Son yıllarda Türkiye’de girişimcilik rüzgarları hızla esmeye devam ederken, “seçim kazandıran Türk” lakabıyla tanınan bir iş insanı, kendi ürettiği 220 çeşit koku ile dünya pazarına açılıyor. Bu anlamda, özellikle kokulu ürünlerin kalitesi ve çeşitliliği ile öne çıkan bu girişimci, 30 farklı ülkeye ihracat yaparak Türk ekonomisine katkıda bulunuyor. Peki, bu başarılı girişimin arkasında neler var? Kendi yarattığı marka ile sektörün öncülerinden biri olmayı nasıl başardı? İşte detaylar...
Bu iş insanı, girişimciliğe olan ilgisini genç yaştan itibaren keşfetti. İlk başlarda avukatlık yapmaya karar verse de, zamanla kendisini iş dünyasının dinamiklerinde buldu. İnovasyon ve yaratıcılığın önemine inanan bu girişimci, koku sektöründe fark yaratma hedefiyle yola çıktı. Kendi üretim tesislerinde, doğal ve sentetik bileşenleri harmanlayarak oluşturduğu 220 çeşit koku, hem yerel hem de uluslararası pazarda büyük bir beğeni topladı.
Markasını yaratma aşamasında, özellikle piyasa araştırmalarına önem vererek, tüketici tercihlerini analiz etti. Kendi geliştirdiği “koku körlüğü” testi ile kokuların kabul edilebilirliğini ölçen bu girişimci, böylece kaliteyi ve çeşitliliği artırmayı başardı. Kendi web sitesi ve sosyal medya kanalları üzerinden işini tanıterek, hem inovatif ürünler sunmayı hem de tüketici geri dönüşlerini anında almayı hedefliyor. Ayrıca, çeşitli festivallere katılarak markasını daha geniş kitlelere ulaştırmayı amaçlıyor.

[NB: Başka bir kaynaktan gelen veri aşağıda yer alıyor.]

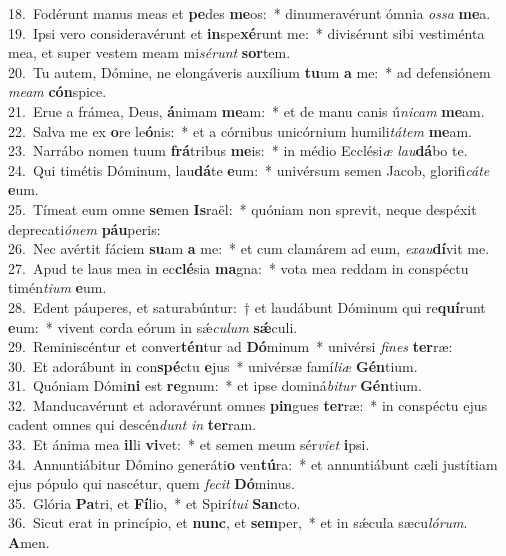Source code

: {18.~}Fodérunt manus meas et \textbf{pe}des \textbf{me}os:~* dinumeravérunt ómnia \textit{os}\textit{sa} \textbf{me}a.\\
{19.~}Ipsi vero consideravérunt et \textbf{in}spe\textbf{xé}runt me:~* divisérunt sibi vestiménta mea, et super vestem meam mi\textit{sé}\textit{runt} \textbf{sor}tem.\\
{20.~}Tu autem, Dómine, ne elongáveris auxílium \textbf{tu}um \textbf{a} me:~* ad defensiónem \textit{me}\textit{am} \textbf{cón}spice.\\
{21.~}Erue a frámea, Deus, \textbf{á}nimam \textbf{me}am:~* et de manu canis ú\textit{ni}\textit{cam} \textbf{me}am.\\
{22.~}Salva me ex \textbf{o}re le\textbf{ó}nis:~* et a córnibus unicórnium humili\textit{tá}\textit{tem} \textbf{me}am.\\
{23.~}Narrábo nomen tuum \textbf{frá}tribus \textbf{me}is:~* in médio Ecclési\textit{æ} \textit{lau}\textbf{dá}bo te.\\
{24.~}Qui timétis Dóminum, lau\textbf{dá}te \textbf{e}um:~* univérsum semen Jacob, glorifi\textit{cá}\textit{te} \textbf{e}um.\\
{25.~}Tímeat eum omne \textbf{se}men \textbf{Is}raël:~* quóniam non sprevit, neque despéxit deprecati\textit{ó}\textit{nem} \textbf{páu}peris:\\
{26.~}Nec avértit fáciem \textbf{su}am \textbf{a} me:~* et cum clamárem ad eum, \textit{e}\textit{xau}\textbf{dí}vit me.\\
{27.~}Apud te laus mea in ec\textbf{clé}sia \textbf{ma}gna:~* vota mea reddam in conspéctu timén\textit{ti}\textit{um} \textbf{e}um.\\
{28.~}Edent páuperes, et saturabúntur:~† et laudábunt Dóminum qui re\textbf{quí}runt \textbf{e}um:~* vivent corda eórum in sǽ\textit{cu}\textit{lum} \textbf{sǽ}culi.\\
{29.~}Reminiscéntur et conver\textbf{tén}tur ad \textbf{Dó}minum~* univérsi \textit{fi}\textit{nes} \textbf{ter}ræ:\\
{30.~}Et adorábunt in con\textbf{spé}ctu \textbf{e}jus~* univérsæ famí\textit{li}\textit{æ} \textbf{Gén}tium.\\
{31.~}Quóniam Dómi\textbf{ni} est \textbf{re}gnum:~* et ipse dominá\textit{bi}\textit{tur} \textbf{Gén}tium.\\
{32.~}Manducavérunt et adoravérunt omnes \textbf{pin}gues \textbf{ter}ræ:~* in conspéctu ejus cadent omnes qui descén\textit{dunt} \textit{in} \textbf{ter}ram.\\
{33.~}Et ánima mea \textbf{il}li \textbf{vi}vet:~* et semen meum sér\textit{vi}\textit{et} \textbf{i}psi.\\
{34.~}Annuntiábitur Dómino generáti\textbf{o} ven\textbf{tú}ra:~* et annuntiábunt cæli justítiam ejus pópulo qui nascétur, quem \textit{fe}\textit{cit} \textbf{Dó}minus.\\
{35.~}Glória \textbf{Pa}tri, et \textbf{Fí}lio,~* et Spirí\textit{tu}\textit{i} \textbf{San}cto.\\
{36.~}Sicut erat in princípio, et \textbf{nunc}, et \textbf{sem}per,~* et in sǽcula sæcu\textit{ló}\textit{rum}. \textbf{A}men.\\
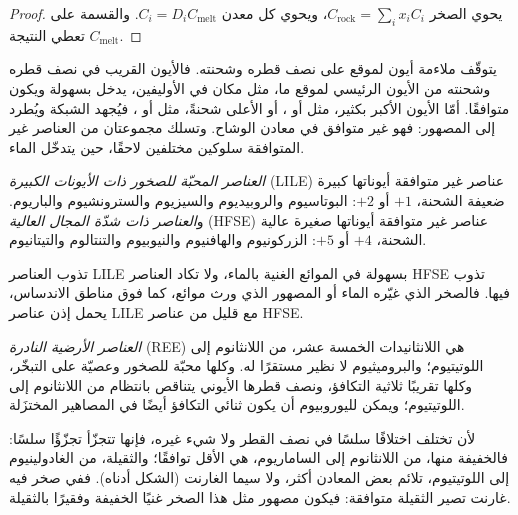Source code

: \begin{proof}
يحوي الصخر $C_{\mathrm{rock}} = \sum_i x_i C_i$، ويحوي كل معدن
$C_i = D_i C_{\mathrm{melt}}$. والقسمة على $C_{\mathrm{melt}}$ تعطي النتيجة.
\end{proof}

يتوقّف ملاءمة أيون لموقع على نصف قطره وشحنته. فالأيون القريب في
نصف قطره وشحنته من الأيون الرئيسي لموقع ما، مثل  مكان  في
الأوليفين، يدخل بسهولة ويكون متوافقًا. أمّا الأيون الأكبر بكثير، مثل
 أو ، أو الأعلى شحنةً، مثل  أو
، فيُجهد الشبكة ويُطرد إلى المصهور: فهو
غير متوافق في معادن الوشاح. وتسلك مجموعتان من العناصر غير المتوافقة
سلوكين مختلفين لاحقًا، حين يتدخّل الماء.

\begin{definition}
\label{def:b2:elements-in-the-earth:lile-hfse}
\emph{العناصر المحبّة للصخور ذات الأيونات الكبيرة}
(LILE) عناصر غير متوافقة أيوناتها كبيرة ضعيفة الشحنة، $+1$ أو $+2$:
البوتاسيوم والروبيديوم والسيزيوم والسترونشيوم والباريوم.
و\emph{العناصر ذات شدّة المجال العالية} (HFSE)
عناصر غير متوافقة أيوناتها صغيرة عالية الشحنة، $+4$ أو $+5$:
الزركونيوم والهافنيوم والنيوبيوم والتنتالوم والتيتانيوم.
\end{definition}

تذوب العناصر LILE بسهولة في الموائع الغنية بالماء، ولا تكاد العناصر HFSE تذوب فيها. فالصخر
الذي غيّره الماء أو المصهور الذي ورث موائع، كما فوق مناطق الاندساس،
يحمل إذن عناصر LILE مع قليل من عناصر HFSE.

\begin{definition}\label{def:b2:elements-in-the-earth:ree}
\emph{العناصر الأرضية النادرة} (REE) هي اللانثانيدات
الخمسة عشر، من اللانثانوم إلى اللوتيتيوم؛ والبروميثيوم لا نظير مستقرًا له. وكلها
محبّة للصخور وعصيّة على التبخّر، وكلها تقريبًا ثلاثية التكافؤ، ونصف قطرها الأيوني
يتناقص بانتظام من اللانثانوم إلى اللوتيتيوم؛ ويمكن لليوروبيوم أن يكون ثنائي التكافؤ أيضًا في
المصاهير المختزَلة.
\end{definition}

لأن  تختلف اختلافًا سلسًا في نصف القطر ولا شيء غيره،
فإنها تتجزّأ تجزّؤًا سلسًا: فالخفيفة منها، من اللانثانوم إلى الساماريوم، هي الأقل
توافقًا؛ والثقيلة، من الغادولينيوم إلى اللوتيتيوم، تلائم بعض
المعادن أكثر، ولا سيما الغارنت (الشكل أدناه). ففي صخر فيه غارنت تصير 
الثقيلة متوافقة: فيكون مصهور مثل هذا الصخر غنيًا  الخفيفة
وفقيرًا بالثقيلة.

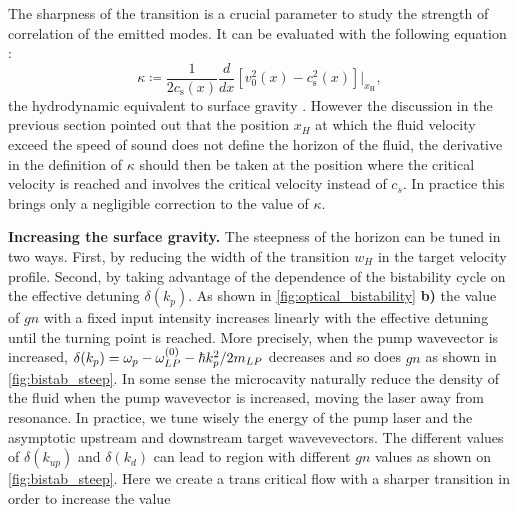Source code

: The sharpness of the transition is a crucial parameter to study the strength of correlation of the emitted modes. It can be evaluated with the following equation :
\begin{equation}
    \kappa \coloneqq \frac{1}{2c_\mathrm{s}(x)}\frac{d}{dx}[v^2_0(x)-c^2_\mathrm{s}(x)]|_{x_\mathrm{H}},
    \label{eq:steepness}
\end{equation}
the hydrodynamic equivalent to surface gravity \cite{barcelo_hawking-like_2006}. However the discussion in the previous section 
pointed out that the position $x_H$ at which the fluid velocity exceed the speed of sound does not define the horizon of the fluid, the derivative
in the definition of $\kappa$ should then be taken at the position where the critical velocity is reached and involves the critical velocity instead of $c_s$.
In practice this brings only a negligible correction to the value of $\kappa$. 

\bigskip

\textbf{Increasing the surface gravity.}
The steepness of the horizon can be tuned in two ways. First, by reducing the width of the transition $w_H$ in the target velocity profile.
Second, by taking advantage of the dependence of the bistability cycle on the effective detuning $\delta(k_p)$.
As shown in \autoref{fig:optical_bistability} \textbf{b)} the value of $gn$ with a fixed input intensity increases linearly with the effective detuning until the turning point is reached. More precisely,
when the pump wavevector is increased,  $\delta(k_p) = \omega_p-\omega_{LP}^{(0)}- \hbar k_p^2/2m_{LP}$ decreases and so does $gn$ as shown in \autoref{fig:bistab_steep}. In some
sense the microcavity naturally reduce the density of the fluid when the pump wavevector is increased, moving the laser away from resonance.
In practice, we tune wisely the energy of the pump laser and the asymptotic upstream and downstream target wavevevectors. The different values of $\delta(k_{up})$ and $\delta(k_{d})$ can
lead to region with different $gn$ values as shown on \autoref{fig:bistab_steep}.
Here we create a trans critical flow with a sharper transition in order to increase the value 

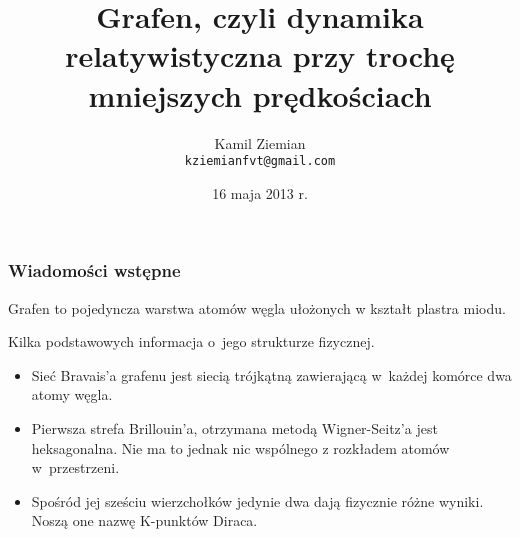 \documentclass[10pt,t]{beamer}
\title{Grafen, czyli dynamika relatywistyczna przy trochę mniejszych prędkościach}
\author{Kamil Ziemian \\
  \texttt{kziemianfvt@gmail.com}}
\institute{II rok, fizyka teoretyczna, studia magisterskie}
\date[16 V 2013]{16 maja 2013 r.}
\begin{document}






\RaggedRight





\maketitle





\begin{frame}
  \frametitle{Wiadomości wstępne}


  Grafen to pojedyncza warstwa atomów węgla ułożonych w kształt plastra
  miodu.

  Kilka podstawowych informacja o~jego strukturze fizycznej.
  \begin{itemize}
    \RaggedRight

  \item Sieć Bravais'a grafenu jest siecią trójkątną zawierającą w~każdej
    komórce dwa atomy węgla.

  \item Pierwsza strefa Brillouin'a, otrzymana metodą Wigner-Seitz'a jest
    heksagonalna. Nie ma to jednak nic wspólnego z rozkładem atomów
    w~przestrzeni.

  \item Spośród jej sześciu wierzchołków jedynie dwa dają fizycznie różne
    wyniki. Noszą one nazwę K-punktów Diraca.

  \end{itemize}

\end{frame}
\end{document}

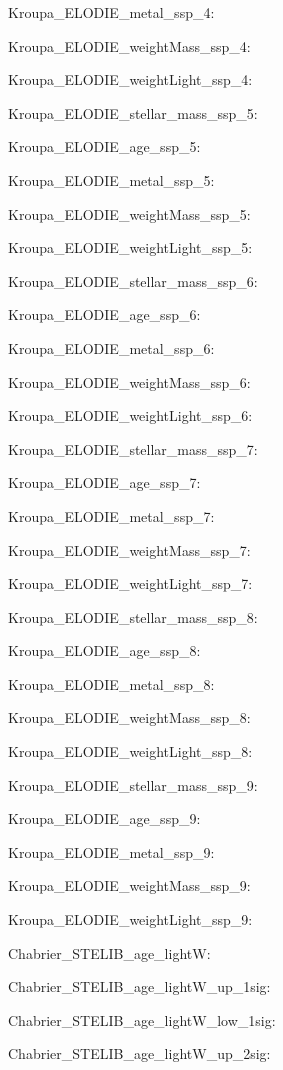 \item Kroupa\_ELODIE\_metal\_ssp\_4: 
\item Kroupa\_ELODIE\_weightMass\_ssp\_4: 
\item Kroupa\_ELODIE\_weightLight\_ssp\_4: 
\item Kroupa\_ELODIE\_stellar\_mass\_ssp\_5: 
\item Kroupa\_ELODIE\_age\_ssp\_5: 
\item Kroupa\_ELODIE\_metal\_ssp\_5: 
\item Kroupa\_ELODIE\_weightMass\_ssp\_5: 
\item Kroupa\_ELODIE\_weightLight\_ssp\_5: 
\item Kroupa\_ELODIE\_stellar\_mass\_ssp\_6: 
\item Kroupa\_ELODIE\_age\_ssp\_6: 
\item Kroupa\_ELODIE\_metal\_ssp\_6: 
\item Kroupa\_ELODIE\_weightMass\_ssp\_6: 
\item Kroupa\_ELODIE\_weightLight\_ssp\_6: 
\item Kroupa\_ELODIE\_stellar\_mass\_ssp\_7: 
\item Kroupa\_ELODIE\_age\_ssp\_7: 
\item Kroupa\_ELODIE\_metal\_ssp\_7: 
\item Kroupa\_ELODIE\_weightMass\_ssp\_7: 
\item Kroupa\_ELODIE\_weightLight\_ssp\_7: 
\item Kroupa\_ELODIE\_stellar\_mass\_ssp\_8: 
\item Kroupa\_ELODIE\_age\_ssp\_8: 
\item Kroupa\_ELODIE\_metal\_ssp\_8: 
\item Kroupa\_ELODIE\_weightMass\_ssp\_8: 
\item Kroupa\_ELODIE\_weightLight\_ssp\_8: 
\item Kroupa\_ELODIE\_stellar\_mass\_ssp\_9: 
\item Kroupa\_ELODIE\_age\_ssp\_9: 
\item Kroupa\_ELODIE\_metal\_ssp\_9: 
\item Kroupa\_ELODIE\_weightMass\_ssp\_9: 
\item Kroupa\_ELODIE\_weightLight\_ssp\_9: 
\item Chabrier\_STELIB\_age\_lightW: 
\item Chabrier\_STELIB\_age\_lightW\_up\_1sig: 
\item Chabrier\_STELIB\_age\_lightW\_low\_1sig: 
\item Chabrier\_STELIB\_age\_lightW\_up\_2sig: 
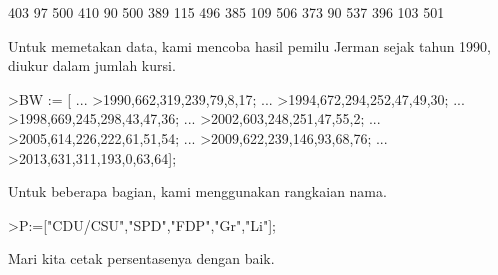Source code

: \documentclass[a4paper,10pt]{article}
\begin{document}
\begin{eulernotebook}
\begin{eulercomment}
\begin{eulercomment}
\begin{euleroutput}
            403            97           500 
            410            90           500 
            389           115           496 
            385           109           506 
            373            90           537 
            396           103           501 
\end{euleroutput}
\begin{eulercomment}
Untuk memetakan data, kami mencoba hasil pemilu Jerman sejak tahun
1990, diukur dalam jumlah kursi.
\end{eulercomment}
\begin{eulerprompt}
>BW := [ ...
>1990,662,319,239,79,8,17; ...
>1994,672,294,252,47,49,30; ...
>1998,669,245,298,43,47,36; ...
>2002,603,248,251,47,55,2; ...
>2005,614,226,222,61,51,54; ...
>2009,622,239,146,93,68,76; ...
>2013,631,311,193,0,63,64];
\end{eulerprompt}
\begin{eulercomment}
Untuk beberapa bagian, kami menggunakan rangkaian nama.
\end{eulercomment}
\begin{eulerprompt}
>P:=["CDU/CSU","SPD","FDP","Gr","Li"];
\end{eulerprompt}
\begin{eulercomment}
Mari kita cetak persentasenya dengan baik.


\end{eulercomment}
\end{eulercomment}
\end{eulercomment}
\end{eulernotebook}
\end{document}
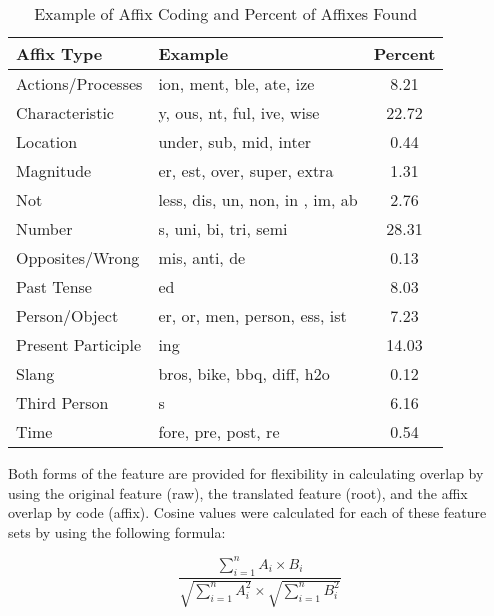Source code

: \documentclass[english,,man]{apa6}
\theoremstyle{definition}
\theoremstyle{definition}
\theoremstyle{definition}
\theoremstyle{remark}
\begin{document}
\begin{table}[tbp]
\begin{center}
\begin{threeparttable}
\caption{\label{tab:affix-table}Example of Affix Coding and Percent of Affixes Found}
\begin{tabular}{llc}
\toprule
Affix Type & Example & Percent\\
\midrule
Actions/Processes & ion, ment, ble, ate, ize & 8.21\\
Characteristic & y, ous, nt, ful, ive, wise & 22.72\\
Location & under, sub, mid, inter & 0.44\\
Magnitude & er, est, over, super, extra & 1.31\\
Not & less, dis, un, non, in , im, ab & 2.76\\
Number & s, uni, bi, tri, semi & 28.31\\
Opposites/Wrong & mis, anti, de & 0.13\\
Past Tense & ed & 8.03\\
Person/Object & er, or, men, person, ess, ist & 7.23\\
Present Participle & ing & 14.03\\
Slang & bros, bike, bbq, diff, h2o & 0.12\\
Third Person & s & 6.16\\
Time & fore, pre, post, re & 0.54\\
\bottomrule
\end{tabular}
\end{threeparttable}
\end{center}
\end{table}

Both forms of the feature are provided for flexibility in calculating
overlap by using the original feature (raw), the translated feature
(root), and the affix overlap by code (affix). Cosine values were
calculated for each of these feature sets by using the following
formula:

\[
\frac{\sum_{i=1}^{n} A_i \times B_i} {\sqrt{\sum_{i=1}^{n} A_i^2} \times \sqrt{\sum_{i=1}^{n} B_i^2}}
\]
\end{document}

Bünyesindeki 220 çeşit koku ile dikkat çekmeyi başaran girişimci, şu anda 30 farklı ülke ile iş yapıyor. Özellikle Avrupa, Asya ve Orta Doğu pazarlarına odaklanan bu Türk girişimci, bu bölgelere yönelik özel kokular geliştirmiş durumda. Kokularının çoğu, parfüm, evde kullanılabilir aromalar ve potansiyel olarak kozmetik ürünleri için tasarlanıyor. Ürünleri, tüketicilere daha uygun fiyatlarla ulaştırmak için yerel distribütörlerle işbirliği yapıyor.
Genç girişimcinin bu açılımında, sahip olduğu "seçim kazandıran koku" sıfatı da büyük bir rol oynuyor. Sektördeki diğer firmaların ürünlerinin yanı sıra, kendi markasının kalitesinden ve özgünlüğünden şaşmayan bu iş insanı, aynı zamanda çeşitli organizasyonlar ve sivil toplum kuruluşları ile işbirliği yaparak sosyal projeleri destekliyor. Bu projeler, hem çevreye duyarlılık hem de yerel üretimi teşvik etmeyi amaçlıyor.
Ekonomik sürdürülebilirlik noktasında da önemli adımlar atan girişimci, kendi üretim tesislerinde çevre dostu malzemelerin kullanımına ve sürdürülebilir tarıma önem veriyor. Ayrıca, sektördeki uzun dönemli hedefleri arasında, yeni kokular geliştirmek ve pazar payını artırmak yer alıyor. Kendi tasarımlarını oluşturmak için genç tasarımcılara ve parfümerlere destek veren bu girişimci, aynı zamanda yerel istihdam yaratma konusunda da aktif bir rol alıyor.
Sonuç olarak, “seçim kazandıran Türk” lakabıyla anılan bu girişimci, sadece koku sektöründe değil, girişimcilik ekosisteminde de fark yaratan bir isim olmayı başarıyor. 220 çeşit kokusu ile uluslararası pazarda başarı hikayesini sürdüren bu örnek, gelecekte de Türk girişimcilerin uluslararası alanda kendine yer bulmasını teşvik edecek bir model oluşturuyor. Türkiye’nin global çapta tanınan kokuları ile büyüyen bir marka haline geldiği bu dönemde, bu girişimcinin başarısı, genç nesillere ilham kaynağı olmaya devam edecek.